Records excerpted from a collection
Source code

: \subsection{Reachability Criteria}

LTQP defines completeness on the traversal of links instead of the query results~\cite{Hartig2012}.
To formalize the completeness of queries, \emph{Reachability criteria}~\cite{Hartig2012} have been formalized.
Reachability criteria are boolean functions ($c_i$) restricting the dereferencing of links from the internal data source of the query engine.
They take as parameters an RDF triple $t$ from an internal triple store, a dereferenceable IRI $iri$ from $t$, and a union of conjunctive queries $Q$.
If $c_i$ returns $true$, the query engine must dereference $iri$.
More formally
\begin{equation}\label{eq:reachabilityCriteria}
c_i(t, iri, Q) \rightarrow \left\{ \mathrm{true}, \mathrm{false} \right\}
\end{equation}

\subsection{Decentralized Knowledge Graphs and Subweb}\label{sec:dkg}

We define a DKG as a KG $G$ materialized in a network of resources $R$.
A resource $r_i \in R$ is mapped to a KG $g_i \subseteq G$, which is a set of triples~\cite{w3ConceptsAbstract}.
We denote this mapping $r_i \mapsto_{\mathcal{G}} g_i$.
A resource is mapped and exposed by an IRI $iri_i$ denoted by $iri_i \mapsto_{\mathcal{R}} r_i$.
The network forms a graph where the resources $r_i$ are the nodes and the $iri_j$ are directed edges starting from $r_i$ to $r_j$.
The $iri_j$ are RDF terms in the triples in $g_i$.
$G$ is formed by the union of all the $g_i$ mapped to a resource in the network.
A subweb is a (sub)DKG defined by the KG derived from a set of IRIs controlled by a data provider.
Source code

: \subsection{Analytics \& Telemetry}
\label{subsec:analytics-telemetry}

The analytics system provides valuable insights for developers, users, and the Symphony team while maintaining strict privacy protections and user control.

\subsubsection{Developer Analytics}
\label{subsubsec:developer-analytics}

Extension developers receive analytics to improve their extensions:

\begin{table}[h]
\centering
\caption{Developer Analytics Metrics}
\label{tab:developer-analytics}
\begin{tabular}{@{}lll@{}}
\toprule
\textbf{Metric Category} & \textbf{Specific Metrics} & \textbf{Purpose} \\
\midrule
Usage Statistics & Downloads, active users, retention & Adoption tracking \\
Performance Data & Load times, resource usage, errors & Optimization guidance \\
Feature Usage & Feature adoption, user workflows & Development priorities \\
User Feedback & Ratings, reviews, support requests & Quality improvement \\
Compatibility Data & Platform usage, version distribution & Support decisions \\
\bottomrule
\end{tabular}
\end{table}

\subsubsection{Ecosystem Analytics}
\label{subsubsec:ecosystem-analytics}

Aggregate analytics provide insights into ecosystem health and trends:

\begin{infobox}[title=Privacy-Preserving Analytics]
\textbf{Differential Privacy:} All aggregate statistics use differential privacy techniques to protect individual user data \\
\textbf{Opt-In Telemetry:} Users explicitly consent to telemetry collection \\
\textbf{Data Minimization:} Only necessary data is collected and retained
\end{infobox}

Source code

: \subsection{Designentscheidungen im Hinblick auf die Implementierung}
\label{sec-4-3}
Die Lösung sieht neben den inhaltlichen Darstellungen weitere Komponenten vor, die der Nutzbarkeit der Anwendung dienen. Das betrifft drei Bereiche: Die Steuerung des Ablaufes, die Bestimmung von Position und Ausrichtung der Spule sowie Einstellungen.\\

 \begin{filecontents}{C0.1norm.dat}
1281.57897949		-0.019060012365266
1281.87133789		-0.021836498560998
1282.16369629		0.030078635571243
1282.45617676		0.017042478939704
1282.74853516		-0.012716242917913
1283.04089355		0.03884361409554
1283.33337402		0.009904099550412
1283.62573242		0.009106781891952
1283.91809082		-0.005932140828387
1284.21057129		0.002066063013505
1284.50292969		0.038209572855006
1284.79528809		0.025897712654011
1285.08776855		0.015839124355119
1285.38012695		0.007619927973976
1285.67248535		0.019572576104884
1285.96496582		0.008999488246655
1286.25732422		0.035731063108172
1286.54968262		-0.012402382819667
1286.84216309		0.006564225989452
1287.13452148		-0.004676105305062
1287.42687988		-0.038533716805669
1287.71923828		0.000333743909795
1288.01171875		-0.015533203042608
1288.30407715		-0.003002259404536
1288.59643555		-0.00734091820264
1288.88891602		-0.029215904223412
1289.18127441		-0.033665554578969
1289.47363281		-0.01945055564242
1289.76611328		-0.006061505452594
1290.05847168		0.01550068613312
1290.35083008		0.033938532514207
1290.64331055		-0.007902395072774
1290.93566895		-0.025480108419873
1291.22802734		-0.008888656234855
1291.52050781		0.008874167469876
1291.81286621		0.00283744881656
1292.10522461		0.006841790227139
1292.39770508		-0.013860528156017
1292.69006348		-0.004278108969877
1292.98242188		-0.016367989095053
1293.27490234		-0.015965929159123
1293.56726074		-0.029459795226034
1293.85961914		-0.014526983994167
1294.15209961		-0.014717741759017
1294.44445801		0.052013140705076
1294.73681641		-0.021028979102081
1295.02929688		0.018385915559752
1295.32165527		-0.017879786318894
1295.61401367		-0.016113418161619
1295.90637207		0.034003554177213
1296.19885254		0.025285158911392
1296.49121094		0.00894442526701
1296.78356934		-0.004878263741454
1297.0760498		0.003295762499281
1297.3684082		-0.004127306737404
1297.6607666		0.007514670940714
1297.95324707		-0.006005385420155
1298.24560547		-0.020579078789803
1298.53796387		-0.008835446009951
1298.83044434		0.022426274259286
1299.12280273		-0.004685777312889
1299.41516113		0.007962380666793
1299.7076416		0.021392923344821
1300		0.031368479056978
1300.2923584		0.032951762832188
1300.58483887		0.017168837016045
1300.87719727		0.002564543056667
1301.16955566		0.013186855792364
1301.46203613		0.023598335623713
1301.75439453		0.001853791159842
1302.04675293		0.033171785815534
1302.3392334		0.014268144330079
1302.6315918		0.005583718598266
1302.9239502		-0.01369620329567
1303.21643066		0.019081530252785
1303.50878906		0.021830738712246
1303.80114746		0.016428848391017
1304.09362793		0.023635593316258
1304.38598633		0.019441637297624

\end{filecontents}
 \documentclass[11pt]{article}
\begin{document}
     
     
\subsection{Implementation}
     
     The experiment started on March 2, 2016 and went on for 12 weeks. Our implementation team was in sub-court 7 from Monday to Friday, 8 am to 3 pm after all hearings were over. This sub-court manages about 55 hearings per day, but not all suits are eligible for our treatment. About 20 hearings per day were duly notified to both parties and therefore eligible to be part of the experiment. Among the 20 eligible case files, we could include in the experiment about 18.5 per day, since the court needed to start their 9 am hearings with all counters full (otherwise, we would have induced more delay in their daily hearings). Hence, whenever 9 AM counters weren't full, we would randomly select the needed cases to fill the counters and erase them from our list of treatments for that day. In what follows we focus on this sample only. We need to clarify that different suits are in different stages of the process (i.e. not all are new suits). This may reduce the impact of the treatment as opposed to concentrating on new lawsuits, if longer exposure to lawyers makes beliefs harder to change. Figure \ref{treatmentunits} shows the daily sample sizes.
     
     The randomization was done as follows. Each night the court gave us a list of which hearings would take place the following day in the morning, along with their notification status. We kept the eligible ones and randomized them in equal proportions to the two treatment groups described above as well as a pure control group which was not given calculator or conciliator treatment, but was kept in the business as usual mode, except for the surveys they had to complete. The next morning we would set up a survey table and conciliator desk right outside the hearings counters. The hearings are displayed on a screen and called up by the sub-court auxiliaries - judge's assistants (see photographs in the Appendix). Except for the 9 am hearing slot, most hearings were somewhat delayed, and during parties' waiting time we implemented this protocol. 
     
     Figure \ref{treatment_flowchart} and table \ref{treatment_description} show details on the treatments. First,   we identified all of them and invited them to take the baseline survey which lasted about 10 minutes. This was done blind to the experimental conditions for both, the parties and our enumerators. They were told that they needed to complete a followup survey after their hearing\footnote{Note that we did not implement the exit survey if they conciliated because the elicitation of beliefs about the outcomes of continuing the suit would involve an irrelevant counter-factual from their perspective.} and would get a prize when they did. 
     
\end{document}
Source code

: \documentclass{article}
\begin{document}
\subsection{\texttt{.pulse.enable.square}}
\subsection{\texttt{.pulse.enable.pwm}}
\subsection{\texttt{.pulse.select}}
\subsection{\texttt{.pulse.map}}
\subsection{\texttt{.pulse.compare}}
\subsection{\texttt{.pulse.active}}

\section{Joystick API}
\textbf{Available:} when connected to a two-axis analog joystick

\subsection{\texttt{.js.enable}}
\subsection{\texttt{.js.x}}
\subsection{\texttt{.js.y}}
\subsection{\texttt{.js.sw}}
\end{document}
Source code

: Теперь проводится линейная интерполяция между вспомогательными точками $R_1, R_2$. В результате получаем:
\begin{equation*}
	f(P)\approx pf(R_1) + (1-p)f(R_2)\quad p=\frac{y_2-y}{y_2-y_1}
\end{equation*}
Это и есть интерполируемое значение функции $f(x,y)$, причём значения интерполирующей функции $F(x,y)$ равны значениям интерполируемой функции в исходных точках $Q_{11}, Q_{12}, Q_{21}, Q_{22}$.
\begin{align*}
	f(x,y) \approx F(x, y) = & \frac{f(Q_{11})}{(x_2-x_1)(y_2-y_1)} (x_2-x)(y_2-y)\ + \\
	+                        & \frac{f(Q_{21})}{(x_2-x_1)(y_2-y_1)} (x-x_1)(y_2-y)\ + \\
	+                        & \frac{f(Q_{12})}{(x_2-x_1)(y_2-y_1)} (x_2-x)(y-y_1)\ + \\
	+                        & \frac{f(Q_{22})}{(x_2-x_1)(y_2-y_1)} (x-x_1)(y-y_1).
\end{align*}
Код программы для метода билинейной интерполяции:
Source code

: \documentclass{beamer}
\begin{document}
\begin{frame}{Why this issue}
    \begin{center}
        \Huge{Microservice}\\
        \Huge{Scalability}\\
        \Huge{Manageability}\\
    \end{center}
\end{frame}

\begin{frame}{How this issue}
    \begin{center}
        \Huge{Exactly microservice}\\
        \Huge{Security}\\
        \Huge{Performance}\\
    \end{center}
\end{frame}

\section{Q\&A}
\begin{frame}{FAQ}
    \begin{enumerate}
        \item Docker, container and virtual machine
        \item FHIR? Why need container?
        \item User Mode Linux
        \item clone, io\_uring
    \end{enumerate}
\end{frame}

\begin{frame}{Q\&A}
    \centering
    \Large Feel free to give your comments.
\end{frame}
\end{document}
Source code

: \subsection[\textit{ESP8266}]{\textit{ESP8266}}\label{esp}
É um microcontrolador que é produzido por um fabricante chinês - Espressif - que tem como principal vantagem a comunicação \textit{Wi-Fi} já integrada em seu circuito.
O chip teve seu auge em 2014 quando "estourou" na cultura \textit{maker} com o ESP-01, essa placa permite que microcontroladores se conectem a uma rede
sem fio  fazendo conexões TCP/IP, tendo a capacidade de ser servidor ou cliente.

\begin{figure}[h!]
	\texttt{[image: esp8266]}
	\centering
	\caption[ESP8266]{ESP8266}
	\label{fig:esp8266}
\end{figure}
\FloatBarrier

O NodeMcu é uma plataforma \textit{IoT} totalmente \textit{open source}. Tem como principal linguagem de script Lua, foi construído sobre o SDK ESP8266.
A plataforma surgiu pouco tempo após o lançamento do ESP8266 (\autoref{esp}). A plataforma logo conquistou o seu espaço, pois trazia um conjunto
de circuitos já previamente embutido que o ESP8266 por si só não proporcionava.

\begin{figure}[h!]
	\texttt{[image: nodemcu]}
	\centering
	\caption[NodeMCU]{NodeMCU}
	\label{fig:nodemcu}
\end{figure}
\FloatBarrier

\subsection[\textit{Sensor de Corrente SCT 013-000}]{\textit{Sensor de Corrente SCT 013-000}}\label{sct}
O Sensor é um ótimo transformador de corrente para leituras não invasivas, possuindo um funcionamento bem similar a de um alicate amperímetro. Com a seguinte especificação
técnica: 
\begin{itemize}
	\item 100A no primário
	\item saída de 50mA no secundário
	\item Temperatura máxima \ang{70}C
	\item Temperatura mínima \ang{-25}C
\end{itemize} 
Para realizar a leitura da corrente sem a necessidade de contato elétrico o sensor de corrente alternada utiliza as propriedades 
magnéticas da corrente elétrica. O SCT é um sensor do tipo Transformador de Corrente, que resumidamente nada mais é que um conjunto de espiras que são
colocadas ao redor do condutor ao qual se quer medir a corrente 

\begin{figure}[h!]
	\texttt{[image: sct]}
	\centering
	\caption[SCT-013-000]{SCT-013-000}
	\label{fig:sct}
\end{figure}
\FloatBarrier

● **EXERCISE**
Would you please copy all lines in the data that contain the word "image"?

● **WORKED SOLUTION**
	\texttt{[image: esp8266]}
	\texttt{[image: nodemcu]}
	\texttt{[image: sct]}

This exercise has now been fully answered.